Plain-text document sources
+--

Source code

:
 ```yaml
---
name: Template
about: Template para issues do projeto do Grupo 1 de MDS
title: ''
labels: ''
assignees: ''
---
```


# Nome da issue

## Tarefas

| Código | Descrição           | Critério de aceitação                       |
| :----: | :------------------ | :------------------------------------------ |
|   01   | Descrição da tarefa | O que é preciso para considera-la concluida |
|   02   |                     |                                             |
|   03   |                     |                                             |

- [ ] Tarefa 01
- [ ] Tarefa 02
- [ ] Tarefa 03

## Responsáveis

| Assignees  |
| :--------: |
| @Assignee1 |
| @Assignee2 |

+--

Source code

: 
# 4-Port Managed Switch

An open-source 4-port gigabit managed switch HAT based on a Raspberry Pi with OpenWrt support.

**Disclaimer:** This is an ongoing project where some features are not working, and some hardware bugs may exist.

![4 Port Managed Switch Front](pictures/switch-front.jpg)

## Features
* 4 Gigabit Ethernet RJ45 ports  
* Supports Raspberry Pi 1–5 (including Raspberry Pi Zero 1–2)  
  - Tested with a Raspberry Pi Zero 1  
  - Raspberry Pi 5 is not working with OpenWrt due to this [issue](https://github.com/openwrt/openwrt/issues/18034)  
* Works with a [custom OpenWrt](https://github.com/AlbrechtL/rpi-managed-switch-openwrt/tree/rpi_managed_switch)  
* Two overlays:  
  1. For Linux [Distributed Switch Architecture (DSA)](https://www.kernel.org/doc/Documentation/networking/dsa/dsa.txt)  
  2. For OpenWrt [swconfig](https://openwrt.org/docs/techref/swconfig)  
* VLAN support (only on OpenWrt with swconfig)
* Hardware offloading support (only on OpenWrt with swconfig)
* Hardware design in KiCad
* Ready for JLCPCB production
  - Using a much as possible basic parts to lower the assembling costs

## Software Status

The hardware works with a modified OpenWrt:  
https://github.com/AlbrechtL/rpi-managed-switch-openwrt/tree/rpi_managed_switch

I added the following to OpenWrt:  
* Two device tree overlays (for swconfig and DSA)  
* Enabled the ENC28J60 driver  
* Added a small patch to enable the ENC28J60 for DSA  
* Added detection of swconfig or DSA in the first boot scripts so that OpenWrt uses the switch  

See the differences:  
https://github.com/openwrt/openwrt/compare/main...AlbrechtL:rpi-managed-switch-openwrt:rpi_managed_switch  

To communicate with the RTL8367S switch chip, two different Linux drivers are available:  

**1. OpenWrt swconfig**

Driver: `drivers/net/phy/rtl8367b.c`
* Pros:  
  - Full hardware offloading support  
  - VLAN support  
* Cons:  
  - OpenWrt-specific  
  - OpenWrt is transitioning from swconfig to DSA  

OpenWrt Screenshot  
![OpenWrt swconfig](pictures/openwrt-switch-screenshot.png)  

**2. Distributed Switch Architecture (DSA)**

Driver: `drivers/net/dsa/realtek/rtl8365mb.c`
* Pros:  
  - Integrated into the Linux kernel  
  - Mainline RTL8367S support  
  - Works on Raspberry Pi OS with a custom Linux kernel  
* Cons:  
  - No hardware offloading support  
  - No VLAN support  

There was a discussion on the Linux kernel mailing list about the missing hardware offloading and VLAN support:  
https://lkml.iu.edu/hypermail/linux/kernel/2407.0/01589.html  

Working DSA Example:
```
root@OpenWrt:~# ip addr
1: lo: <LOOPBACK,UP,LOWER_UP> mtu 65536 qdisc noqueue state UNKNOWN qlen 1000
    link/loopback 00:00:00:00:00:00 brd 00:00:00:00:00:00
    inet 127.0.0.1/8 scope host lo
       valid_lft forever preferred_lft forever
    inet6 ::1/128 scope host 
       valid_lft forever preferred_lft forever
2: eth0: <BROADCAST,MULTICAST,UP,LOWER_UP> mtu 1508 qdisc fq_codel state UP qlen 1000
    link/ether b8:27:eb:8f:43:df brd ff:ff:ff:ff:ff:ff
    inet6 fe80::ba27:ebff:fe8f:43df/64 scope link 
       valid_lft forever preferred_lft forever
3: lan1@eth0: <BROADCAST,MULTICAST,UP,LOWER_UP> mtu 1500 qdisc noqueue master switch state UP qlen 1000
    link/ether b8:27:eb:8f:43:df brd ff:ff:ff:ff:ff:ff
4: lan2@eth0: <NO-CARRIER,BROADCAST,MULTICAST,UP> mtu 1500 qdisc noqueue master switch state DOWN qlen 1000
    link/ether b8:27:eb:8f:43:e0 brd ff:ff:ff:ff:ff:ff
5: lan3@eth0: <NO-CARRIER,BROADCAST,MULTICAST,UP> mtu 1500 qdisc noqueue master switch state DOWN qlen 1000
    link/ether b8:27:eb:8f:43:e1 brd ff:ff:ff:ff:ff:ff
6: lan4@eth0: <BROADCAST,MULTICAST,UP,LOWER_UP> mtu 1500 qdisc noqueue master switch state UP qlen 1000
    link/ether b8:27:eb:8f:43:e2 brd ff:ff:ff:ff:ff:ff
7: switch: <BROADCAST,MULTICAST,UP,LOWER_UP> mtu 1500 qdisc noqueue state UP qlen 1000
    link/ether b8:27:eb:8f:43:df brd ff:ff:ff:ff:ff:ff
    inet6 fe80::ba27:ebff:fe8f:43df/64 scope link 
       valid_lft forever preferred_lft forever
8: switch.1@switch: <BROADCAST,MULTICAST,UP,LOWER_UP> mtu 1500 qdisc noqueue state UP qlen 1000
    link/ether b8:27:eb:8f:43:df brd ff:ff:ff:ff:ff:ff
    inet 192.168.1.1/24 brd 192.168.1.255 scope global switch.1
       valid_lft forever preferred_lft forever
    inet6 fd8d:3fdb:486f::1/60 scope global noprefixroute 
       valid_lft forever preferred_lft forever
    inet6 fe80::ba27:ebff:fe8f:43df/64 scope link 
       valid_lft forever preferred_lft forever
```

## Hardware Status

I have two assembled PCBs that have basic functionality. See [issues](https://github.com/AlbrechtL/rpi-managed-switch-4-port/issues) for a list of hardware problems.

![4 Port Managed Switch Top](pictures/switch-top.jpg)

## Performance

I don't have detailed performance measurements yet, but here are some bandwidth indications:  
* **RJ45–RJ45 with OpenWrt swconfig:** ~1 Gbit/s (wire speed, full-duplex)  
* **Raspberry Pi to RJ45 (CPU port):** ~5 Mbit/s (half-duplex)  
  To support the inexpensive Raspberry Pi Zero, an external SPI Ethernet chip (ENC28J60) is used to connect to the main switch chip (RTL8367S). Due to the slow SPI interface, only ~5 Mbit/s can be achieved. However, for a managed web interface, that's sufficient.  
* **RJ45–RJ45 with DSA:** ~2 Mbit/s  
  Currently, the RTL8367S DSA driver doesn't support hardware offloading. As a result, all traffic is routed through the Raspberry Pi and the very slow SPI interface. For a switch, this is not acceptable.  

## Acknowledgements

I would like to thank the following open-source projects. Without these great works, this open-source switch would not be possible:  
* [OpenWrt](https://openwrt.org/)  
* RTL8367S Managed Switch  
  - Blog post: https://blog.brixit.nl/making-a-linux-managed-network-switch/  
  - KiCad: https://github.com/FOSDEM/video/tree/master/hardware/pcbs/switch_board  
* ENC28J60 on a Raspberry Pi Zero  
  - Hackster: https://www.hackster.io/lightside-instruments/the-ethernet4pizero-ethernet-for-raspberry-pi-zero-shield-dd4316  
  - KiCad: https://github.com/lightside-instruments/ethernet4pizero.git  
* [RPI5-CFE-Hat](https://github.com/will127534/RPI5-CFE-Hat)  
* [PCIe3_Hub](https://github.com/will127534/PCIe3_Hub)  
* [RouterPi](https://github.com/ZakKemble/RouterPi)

+--

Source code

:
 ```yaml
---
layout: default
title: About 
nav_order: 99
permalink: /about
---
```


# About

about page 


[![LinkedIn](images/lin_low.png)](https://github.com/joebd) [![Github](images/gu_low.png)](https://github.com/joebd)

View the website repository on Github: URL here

+--

### What to do
Copy every line from the entries that contains the word "host".

### Output of the exercise
    inet 127.0.0.1/8 scope host lo
    inet6 ::1/128 scope host 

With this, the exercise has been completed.